This revision is now accepted and ready to land.Jul 20 2015, 10:25 AM

Why do you need to do this? Between the comp dir and the file name you should have an absolute path. If the debug information is not resolved to an absolute path, that's a compiler bug and should be fixed there.

The debugger does not require that the source tree still exists, so you can't base any logic on this ACTUALLY existing to avoid a potentially large number of pointless stat's. And in general, unless there's some clear advantage, I'd rather we not touch the file system for source files until somebody actually wants to find a particular source file.

Why do you need to do this? Between the comp dir and the file name you should have an absolute path. If the debug information is not resolved to an absolute path, that's a compiler bug and should be fixed there.

Binary can be built on remote machine (in case of distributed build) and in this case DW_AT_comp_dir entry contains useless and invalid path for a host which initiated a build.
Problem similar to the issue described here - http://marc.info/?l=cfe-dev&m=131916863602489. GCC puts /proc/self/cwd as a value of DW_AT_comp_dir so host can deduce it locally to own path.

The debugger does not require that the source tree still exists, so you can't base any logic on this ACTUALLY existing to avoid a potentially large number of pointless stat's.
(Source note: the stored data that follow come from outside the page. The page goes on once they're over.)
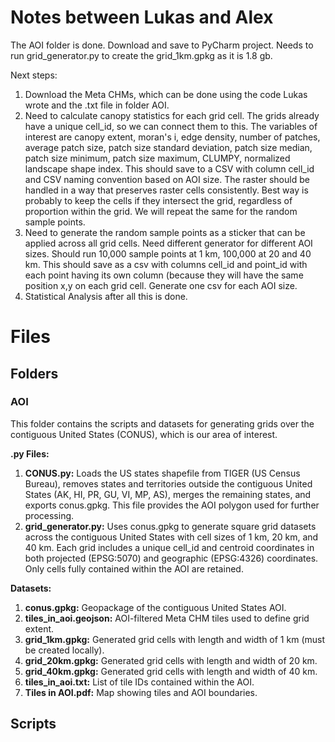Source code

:# Notes between Lukas and Alex
The AOI folder is done. Download and save to PyCharm project. Needs to run grid_generator.py to create the grid_1km.gpkg as it is 1.8 gb.

Next steps:
1. Download the Meta CHMs, which can be done using the code Lukas wrote and the .txt file in folder AOI.
1. Need to calculate canopy statistics for each grid cell. The grids already have a unique cell_id, so we can connect them to this. The variables of interest are canopy extent, moran's i, edge density, number of patches, average patch size, patch size standard deviation, patch size median, patch size minimum, patch size maximum, CLUMPY, normalized landscape shape index. This should save to a CSV with column cell_id and CSV naming convention based on AOI size. The raster should be handled in a way that preserves raster cells consistently. Best way is probably to keep the cells if they intersect the grid, regardless of proportion within the grid. We will repeat the same for the random sample points.
2. Need to generate the random sample points as a sticker that can be applied across all grid cells. Need different generator for different AOI sizes. Should run 10,000 sample points at 1 km, 100,000 at 20 and 40 km. This should save as a csv with columns cell_id and point_id with each point having its own column (because they will have the same position x,y on each grid cell. Generate one csv for each AOI size.
3. Statistical Analysis after all this is done.


# Files
## Folders
### AOI
This folder contains the scripts and datasets for generating grids over the contiguous United States (CONUS), which is our area of interest.

**.py Files:**
1. **CONUS.py:** Loads the US states shapefile from TIGER (US Census Bureau), removes states and territories outside the contiguous United States (AK, HI, PR, GU, VI, MP, AS), merges the remaining states, and exports conus.gpkg. This file provides the AOI polygon used for further processing.
2. **grid_generator.py:** Uses conus.gpkg to generate square grid datasets across the contiguous United States with cell sizes of 1 km, 20 km, and 40 km. Each grid includes a unique cell_id and centroid coordinates in both projected (EPSG:5070) and geographic (EPSG:4326) coordinates. Only cells fully contained within the AOI are retained.

**Datasets:**
1. **conus.gpkg:** Geopackage of the contiguous United States AOI.
2. **tiles_in_aoi.geojson:** AOI-filtered Meta CHM tiles used to define grid extent.
3. **grid_1km.gpkg:** Generated grid cells with length and width of 1 km (must be created locally).
4. **grid_20km.gpkg:** Generated grid cells with length and width of 20 km.
5. **grid_40km.gpkg:** Generated grid cells with length and width of 40 km.
6. **tiles_in_aoi.txt:** List of tile IDs contained within the AOI.
7. **Tiles in AOI.pdf:** Map showing tiles and AOI boundaries.

## Scripts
And in general, unless there's some clear advantage, I'd rather we not touch the file system for source files until somebody actually wants to find a particular source file.
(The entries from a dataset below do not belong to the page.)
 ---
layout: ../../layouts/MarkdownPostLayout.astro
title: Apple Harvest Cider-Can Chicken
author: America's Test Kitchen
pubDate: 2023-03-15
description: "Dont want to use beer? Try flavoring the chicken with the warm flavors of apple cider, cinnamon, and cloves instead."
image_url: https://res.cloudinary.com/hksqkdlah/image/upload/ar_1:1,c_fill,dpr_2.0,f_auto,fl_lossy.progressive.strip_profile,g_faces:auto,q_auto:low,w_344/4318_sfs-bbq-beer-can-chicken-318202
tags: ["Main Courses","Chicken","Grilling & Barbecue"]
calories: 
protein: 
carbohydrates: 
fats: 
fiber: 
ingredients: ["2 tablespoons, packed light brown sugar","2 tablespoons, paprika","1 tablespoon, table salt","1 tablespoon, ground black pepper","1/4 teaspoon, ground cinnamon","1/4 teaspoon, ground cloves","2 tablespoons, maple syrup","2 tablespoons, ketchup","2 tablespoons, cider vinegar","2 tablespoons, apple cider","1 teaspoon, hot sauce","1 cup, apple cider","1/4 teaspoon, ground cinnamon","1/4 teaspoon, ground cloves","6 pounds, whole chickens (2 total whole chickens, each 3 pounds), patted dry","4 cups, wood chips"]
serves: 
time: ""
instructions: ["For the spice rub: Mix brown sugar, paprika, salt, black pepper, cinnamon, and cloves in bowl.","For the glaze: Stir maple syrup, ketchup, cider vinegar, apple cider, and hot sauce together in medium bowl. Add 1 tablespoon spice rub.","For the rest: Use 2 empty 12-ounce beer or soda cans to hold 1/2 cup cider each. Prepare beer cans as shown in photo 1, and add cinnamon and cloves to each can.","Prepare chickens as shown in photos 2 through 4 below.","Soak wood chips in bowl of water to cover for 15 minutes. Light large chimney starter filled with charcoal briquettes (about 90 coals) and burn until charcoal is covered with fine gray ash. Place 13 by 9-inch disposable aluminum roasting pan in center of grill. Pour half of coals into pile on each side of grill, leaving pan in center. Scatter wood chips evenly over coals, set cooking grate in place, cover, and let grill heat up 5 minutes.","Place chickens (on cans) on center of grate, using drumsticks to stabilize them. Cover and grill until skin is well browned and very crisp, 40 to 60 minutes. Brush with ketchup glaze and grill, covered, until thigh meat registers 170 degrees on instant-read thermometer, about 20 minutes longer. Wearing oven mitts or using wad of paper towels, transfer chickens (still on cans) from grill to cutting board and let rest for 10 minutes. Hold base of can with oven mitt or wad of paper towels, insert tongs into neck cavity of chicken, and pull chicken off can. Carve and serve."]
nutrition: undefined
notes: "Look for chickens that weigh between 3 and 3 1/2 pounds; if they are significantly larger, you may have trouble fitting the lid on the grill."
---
I agree that numeric stat calls may pose a significant IO overhead - as a workaround, we can introduce a new property which enables option symbolic link resolution.

clayborg requested changes to this revision.Jul 20 2015, 3:19 PM
clayborg edited edge metadata.

Maybe we can look for these magic values and only resolve the symlink if they match? Is it currently only "/proc/self/cwd" that we would need to look for? stat-ing a ton of file can be very expensive as Jim said and we should strive to avoid it if at all possible.

This revision now requires changes to proceed.Jul 20 2015, 3:19 PM
ovyalov updated this revision to Diff 30208.Jul 20 2015, 4:00 PM
ovyalov edited edge metadata.

Added static array of possible symbolic link values initialized with "/proc/self/cwd".

clayborg accepted this revision.Jul 20 2015, 5:08 PM
clayborg edited edge metadata.

Looks good.

This revision is now accepted and ready to land.Jul 20 2015, 5:08 PM
ovyalov closed this revision.Jul 20 2015, 7:10 PM

Files:

/lldb/trunk/source/Plugins/SymbolFile/DWARF/SymbolFileDWARF.cpp

Users:

ovyalov (Author)

http://reviews.llvm.org/rL242757

As a followup, can you make this non-exported static array of names that are pretty much only interesting on Linux into something queried from the platform? That way we could provide a way for the user to augment the list to add a new directory thats relevant, or even turn the stat behavior off by clearing the array, etc...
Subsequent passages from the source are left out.